Mr O’Kelly submitted that the accused was very determined to get out of Ms Lott’s apartment quickly on the night and “did not raise a hand to help the woman whom he said he loved”.

Instead, the barrister said, he drove from Arklow to Laragh “popping pills”, playing loud music and not thinking of the person he had “just destroyed”.

In his closing speech, Mr Grehan SC called the case “tragic and awful” and said it was “difficult for all involved”, particularly for the Lott family.

Sympathy and antipathy

Counsel suggested to the jury that it was very understandable if they had incredible sympathy for the deceased and her family and it was “entirely understandable” if they had “incredible antipathy” for the accused for what he did. However, he said antipathy and sympathy should have no place in their deliberations.

The barrister submitted that the “preponderance” of the evidence suggested that Ms Lott suffered a violent assault with his fists rather than with a weapon, which he called significant in terms of the evidence the jury had to consider. He said if somebody uses a weapon to attack then it is very easy to see an intent for murder.

He submitted that his client maintained the event had “happened out of the blue” and he had “no recollection” of doing “appalling damage” to Ms Lott with his hands.

A curiosity in the case, Mr Grehan said, was that his client had no recollection of seeing Ms Kulenovic in the sitting room that night. “Perhaps intoxication is the only explanation why he can’t remember these things,” he added.

Referring to Mr Murtagh’s utterances in his garda interviews, Mr Grehan called them unvarnished, at times crude and unfiltered through any prism of political correctness.

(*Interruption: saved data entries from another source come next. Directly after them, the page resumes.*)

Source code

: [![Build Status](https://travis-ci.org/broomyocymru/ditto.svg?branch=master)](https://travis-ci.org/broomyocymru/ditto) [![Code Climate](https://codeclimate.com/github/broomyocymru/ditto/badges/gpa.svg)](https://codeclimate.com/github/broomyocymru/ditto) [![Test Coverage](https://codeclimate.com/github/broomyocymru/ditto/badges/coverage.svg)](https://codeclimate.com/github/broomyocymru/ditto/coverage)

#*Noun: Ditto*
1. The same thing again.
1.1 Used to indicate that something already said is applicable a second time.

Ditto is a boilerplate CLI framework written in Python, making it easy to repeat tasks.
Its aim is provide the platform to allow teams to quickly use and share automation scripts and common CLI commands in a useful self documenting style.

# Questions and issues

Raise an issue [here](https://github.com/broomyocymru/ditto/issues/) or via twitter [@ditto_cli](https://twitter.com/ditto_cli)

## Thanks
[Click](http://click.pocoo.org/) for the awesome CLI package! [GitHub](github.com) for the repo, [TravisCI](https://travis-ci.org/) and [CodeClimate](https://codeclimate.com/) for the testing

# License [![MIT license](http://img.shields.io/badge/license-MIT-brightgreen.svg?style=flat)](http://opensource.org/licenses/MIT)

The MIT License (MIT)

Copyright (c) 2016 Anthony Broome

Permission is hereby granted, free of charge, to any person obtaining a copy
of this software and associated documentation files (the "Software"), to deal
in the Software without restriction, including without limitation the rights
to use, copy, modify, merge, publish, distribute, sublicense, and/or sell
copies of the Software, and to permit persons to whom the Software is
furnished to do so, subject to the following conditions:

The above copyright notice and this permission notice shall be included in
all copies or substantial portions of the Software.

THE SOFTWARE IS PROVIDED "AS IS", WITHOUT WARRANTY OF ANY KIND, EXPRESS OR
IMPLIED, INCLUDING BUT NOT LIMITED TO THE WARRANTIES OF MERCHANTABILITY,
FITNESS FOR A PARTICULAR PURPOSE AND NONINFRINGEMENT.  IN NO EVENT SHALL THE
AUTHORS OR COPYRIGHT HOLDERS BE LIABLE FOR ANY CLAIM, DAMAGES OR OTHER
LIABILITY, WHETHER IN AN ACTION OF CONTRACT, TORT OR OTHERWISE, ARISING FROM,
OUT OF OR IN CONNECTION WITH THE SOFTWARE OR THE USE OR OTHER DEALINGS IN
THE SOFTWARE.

He also said they were insensitive and that the accused’s demonstrations of how he punched Ms Lott with a charger from the tyre pump was “almost revolting”.

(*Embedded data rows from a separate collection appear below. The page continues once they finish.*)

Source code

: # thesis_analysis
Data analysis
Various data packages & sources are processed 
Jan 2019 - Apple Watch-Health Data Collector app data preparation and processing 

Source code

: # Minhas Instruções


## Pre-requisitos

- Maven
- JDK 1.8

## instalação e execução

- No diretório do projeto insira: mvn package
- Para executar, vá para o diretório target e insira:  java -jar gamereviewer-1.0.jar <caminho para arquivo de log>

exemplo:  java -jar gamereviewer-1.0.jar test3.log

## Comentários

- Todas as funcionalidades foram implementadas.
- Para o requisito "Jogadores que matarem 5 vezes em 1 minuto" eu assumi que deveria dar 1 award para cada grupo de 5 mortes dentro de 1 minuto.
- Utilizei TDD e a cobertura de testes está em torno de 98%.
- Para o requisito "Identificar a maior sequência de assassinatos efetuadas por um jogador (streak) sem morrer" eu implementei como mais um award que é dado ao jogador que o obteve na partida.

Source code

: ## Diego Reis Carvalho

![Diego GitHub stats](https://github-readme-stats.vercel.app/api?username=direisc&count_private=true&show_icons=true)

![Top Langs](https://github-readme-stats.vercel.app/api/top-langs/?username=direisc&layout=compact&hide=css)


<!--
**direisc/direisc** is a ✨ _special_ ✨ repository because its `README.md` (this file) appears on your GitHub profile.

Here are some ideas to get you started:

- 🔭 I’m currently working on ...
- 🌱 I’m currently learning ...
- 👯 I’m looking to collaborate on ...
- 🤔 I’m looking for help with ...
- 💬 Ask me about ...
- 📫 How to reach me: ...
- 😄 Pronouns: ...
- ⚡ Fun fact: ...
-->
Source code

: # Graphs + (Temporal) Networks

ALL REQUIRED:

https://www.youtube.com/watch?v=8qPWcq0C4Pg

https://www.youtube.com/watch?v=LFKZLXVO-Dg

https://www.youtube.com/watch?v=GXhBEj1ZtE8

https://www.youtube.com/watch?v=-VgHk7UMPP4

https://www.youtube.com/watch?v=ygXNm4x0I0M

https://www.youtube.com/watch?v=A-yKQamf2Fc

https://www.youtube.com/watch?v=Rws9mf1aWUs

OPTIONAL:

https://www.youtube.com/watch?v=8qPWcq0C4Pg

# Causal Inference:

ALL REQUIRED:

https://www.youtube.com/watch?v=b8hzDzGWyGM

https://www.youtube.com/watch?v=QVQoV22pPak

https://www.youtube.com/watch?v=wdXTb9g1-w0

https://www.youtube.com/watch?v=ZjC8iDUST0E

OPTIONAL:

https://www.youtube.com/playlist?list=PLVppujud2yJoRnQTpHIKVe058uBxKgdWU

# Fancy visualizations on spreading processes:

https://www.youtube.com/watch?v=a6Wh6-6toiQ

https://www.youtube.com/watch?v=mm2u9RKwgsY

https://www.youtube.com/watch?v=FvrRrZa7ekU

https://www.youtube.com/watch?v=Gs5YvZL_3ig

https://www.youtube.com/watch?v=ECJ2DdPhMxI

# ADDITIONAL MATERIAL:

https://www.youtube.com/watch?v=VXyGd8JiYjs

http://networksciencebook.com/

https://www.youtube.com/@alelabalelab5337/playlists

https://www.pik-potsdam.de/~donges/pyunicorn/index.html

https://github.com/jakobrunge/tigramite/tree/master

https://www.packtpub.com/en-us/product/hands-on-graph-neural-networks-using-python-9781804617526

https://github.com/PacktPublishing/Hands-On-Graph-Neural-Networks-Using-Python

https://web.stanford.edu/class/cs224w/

He said his client was pitiful of himself and delusional in his thinking believing that he and Ms Lott had a future together and she could be his possible wife.

In addition, Mr Grehan said the accused insisted that he did not intend to kill or seriously injure Ms Lott and told gardaí that “if he did want to kill her he would have”.

Mr Justice Michael MacGrath will begin charging the jury on Tuesday before they commence their deliberations.